Set up event consumption counter in DomDecMpiTests

[alexxy/gromacs.git] / src / gromacs / domdec / tests / haloexchange_mpi.cpp
diff --git a/src/gromacs/domdec/tests/haloexchange_mpi.cpp b/src/gromacs/domdec/tests/haloexchange_mpi.cpp

index 3237c12612f127c4bd85d95cdbde653846caf95a..93aad8c288d62356af6124ba40995e6075bc5f67 100644 (file)
--- a/src/gromacs/domdec/tests/haloexchange_mpi.cpp
+++ b/src/gromacs/domdec/tests/haloexchange_mpi.cpp
@@ -1,7 +1,7 @@
  /*
   * This file is part of the GROMACS molecular simulation package.
   *
- * Copyright (c) 2020, by the GROMACS development team, led by
+ * Copyright (c) 2020,2021, by the GROMACS development team, led by
   * Mark Abraham, David van der Spoel, Berk Hess, and Erik Lindahl,
   * and including many others, as listed in the AUTHORS file in the
   * top-level source directory and at http://www.gromacs.org.
@@ -35,15 +35,14 @@
  /*! \internal \file
   * \brief Tests for the halo exchange
   *
- *  The test sets up a 2D rank topology and performs a coordinate halo
- *  exchange (using the pre-existing CPU codepath), with 2 pulses in
- *  the first dimension and 1 pulse in the second. Each pulse involves
- *  a few non-contiguous indices. The sending rank, atom number and
- *  spatial 3D index are encoded in the x values, to allow correctness
- *  checking following the halo exchange.

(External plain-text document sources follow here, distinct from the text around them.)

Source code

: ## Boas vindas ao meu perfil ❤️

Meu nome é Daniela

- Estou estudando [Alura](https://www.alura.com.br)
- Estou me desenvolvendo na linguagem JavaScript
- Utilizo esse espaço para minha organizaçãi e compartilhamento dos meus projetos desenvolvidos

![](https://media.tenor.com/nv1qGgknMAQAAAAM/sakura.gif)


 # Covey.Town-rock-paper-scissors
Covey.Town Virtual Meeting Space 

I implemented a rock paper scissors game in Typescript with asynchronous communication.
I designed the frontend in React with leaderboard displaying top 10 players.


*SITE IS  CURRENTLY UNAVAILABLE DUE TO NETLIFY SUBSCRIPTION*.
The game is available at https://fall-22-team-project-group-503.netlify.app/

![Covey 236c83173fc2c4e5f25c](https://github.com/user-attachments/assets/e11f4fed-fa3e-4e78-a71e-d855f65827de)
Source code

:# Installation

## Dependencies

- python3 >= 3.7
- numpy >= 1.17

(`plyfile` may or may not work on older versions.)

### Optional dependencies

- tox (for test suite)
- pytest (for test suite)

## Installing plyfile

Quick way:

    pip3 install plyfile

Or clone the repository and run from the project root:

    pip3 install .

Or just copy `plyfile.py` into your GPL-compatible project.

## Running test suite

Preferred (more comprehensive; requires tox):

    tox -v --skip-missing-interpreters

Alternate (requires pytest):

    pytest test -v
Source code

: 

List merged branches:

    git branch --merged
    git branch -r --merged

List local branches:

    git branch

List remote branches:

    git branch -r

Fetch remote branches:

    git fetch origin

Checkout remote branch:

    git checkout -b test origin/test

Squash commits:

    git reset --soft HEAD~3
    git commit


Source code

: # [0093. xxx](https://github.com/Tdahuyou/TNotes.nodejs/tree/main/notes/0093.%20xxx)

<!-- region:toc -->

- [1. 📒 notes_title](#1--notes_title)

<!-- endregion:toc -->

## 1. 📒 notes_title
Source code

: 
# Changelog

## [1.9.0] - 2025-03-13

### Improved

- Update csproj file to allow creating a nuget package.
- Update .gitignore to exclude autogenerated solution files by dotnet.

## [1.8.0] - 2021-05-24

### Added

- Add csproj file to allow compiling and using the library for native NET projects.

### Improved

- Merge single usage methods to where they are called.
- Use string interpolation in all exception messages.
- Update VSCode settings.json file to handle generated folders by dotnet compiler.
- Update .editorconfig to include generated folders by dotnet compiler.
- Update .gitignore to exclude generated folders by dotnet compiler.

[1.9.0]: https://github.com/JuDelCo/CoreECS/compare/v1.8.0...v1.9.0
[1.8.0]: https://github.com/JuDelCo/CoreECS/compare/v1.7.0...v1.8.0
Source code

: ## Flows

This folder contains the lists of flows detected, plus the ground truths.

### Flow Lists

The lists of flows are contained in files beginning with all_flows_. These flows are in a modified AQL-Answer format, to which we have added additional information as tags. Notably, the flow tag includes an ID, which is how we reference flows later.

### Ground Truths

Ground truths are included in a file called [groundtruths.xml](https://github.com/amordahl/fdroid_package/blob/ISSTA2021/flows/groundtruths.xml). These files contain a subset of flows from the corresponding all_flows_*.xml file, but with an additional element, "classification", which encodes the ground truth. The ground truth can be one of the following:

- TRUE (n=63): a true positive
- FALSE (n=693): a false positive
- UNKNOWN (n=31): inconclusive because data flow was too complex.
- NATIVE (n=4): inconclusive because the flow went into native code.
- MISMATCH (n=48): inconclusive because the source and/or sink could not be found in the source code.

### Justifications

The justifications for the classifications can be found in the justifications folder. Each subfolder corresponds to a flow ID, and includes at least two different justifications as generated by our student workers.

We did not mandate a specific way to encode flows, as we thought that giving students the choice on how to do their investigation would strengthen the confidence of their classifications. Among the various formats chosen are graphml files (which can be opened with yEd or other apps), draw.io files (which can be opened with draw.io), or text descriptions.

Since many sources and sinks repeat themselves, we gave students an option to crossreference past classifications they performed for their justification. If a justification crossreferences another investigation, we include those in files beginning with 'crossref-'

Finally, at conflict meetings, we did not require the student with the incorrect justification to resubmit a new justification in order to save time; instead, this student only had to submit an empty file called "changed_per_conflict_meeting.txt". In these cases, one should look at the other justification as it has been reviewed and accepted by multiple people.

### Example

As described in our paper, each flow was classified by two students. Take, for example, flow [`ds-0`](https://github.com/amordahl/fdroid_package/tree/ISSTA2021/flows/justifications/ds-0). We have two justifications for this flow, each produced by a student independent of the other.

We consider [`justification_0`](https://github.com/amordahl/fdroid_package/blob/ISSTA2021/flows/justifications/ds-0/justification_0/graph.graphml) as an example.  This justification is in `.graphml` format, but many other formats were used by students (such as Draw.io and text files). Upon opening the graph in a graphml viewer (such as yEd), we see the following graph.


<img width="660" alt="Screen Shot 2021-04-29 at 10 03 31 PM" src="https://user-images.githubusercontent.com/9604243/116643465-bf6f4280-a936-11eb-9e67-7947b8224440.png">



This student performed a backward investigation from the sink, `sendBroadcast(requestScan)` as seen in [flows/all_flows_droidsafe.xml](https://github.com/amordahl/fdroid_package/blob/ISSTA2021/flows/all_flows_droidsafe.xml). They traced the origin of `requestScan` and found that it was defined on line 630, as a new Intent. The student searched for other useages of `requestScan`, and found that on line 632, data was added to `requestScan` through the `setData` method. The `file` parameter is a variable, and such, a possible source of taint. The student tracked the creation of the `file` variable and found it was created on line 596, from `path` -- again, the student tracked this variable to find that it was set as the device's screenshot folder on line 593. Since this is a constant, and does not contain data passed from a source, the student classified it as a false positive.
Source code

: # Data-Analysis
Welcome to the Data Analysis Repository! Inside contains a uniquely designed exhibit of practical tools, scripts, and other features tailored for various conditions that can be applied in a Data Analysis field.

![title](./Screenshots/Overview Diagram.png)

+ *  The test sets up the rank topology and performs a coordinate halo
+ *  exchange (for both CPU and GPU codepaths) for several 1D and 2D
+ *  pulse configirations. Each pulse involves a few non-contiguous
+ *  indices. The sending rank, atom number and spatial 3D index are
+ *  encoded in the x values, to allow correctness checking following
+ *  the halo exchange.
   *
- * \todo Add more test variations
- * \todo Port to GPU codepath
+ * \todo Add 3D case
   *
   * \author Alan Gray <alang@nvidia.com>
   * \ingroup module_domdec
@@ -51,19 +50,32 @@
  
  #include "gmxpre.h"
  
+#include "config.h"
+
  #include <array>
+#include <numeric>
+#include <vector>
  
  #include <gtest/gtest.h>
  
  #include "gromacs/domdec/atomdistribution.h"
  #include "gromacs/domdec/domdec_internal.h"
  #include "gromacs/domdec/gpuhaloexchange.h"
+#if GMX_GPU_CUDA
+#    include "gromacs/gpu_utils/device_stream.h"
+#    include "gromacs/gpu_utils/devicebuffer.h"
+#endif
+#include "gromacs/gpu_utils/gpueventsynchronizer.h"
+#include "gromacs/gpu_utils/hostallocator.h"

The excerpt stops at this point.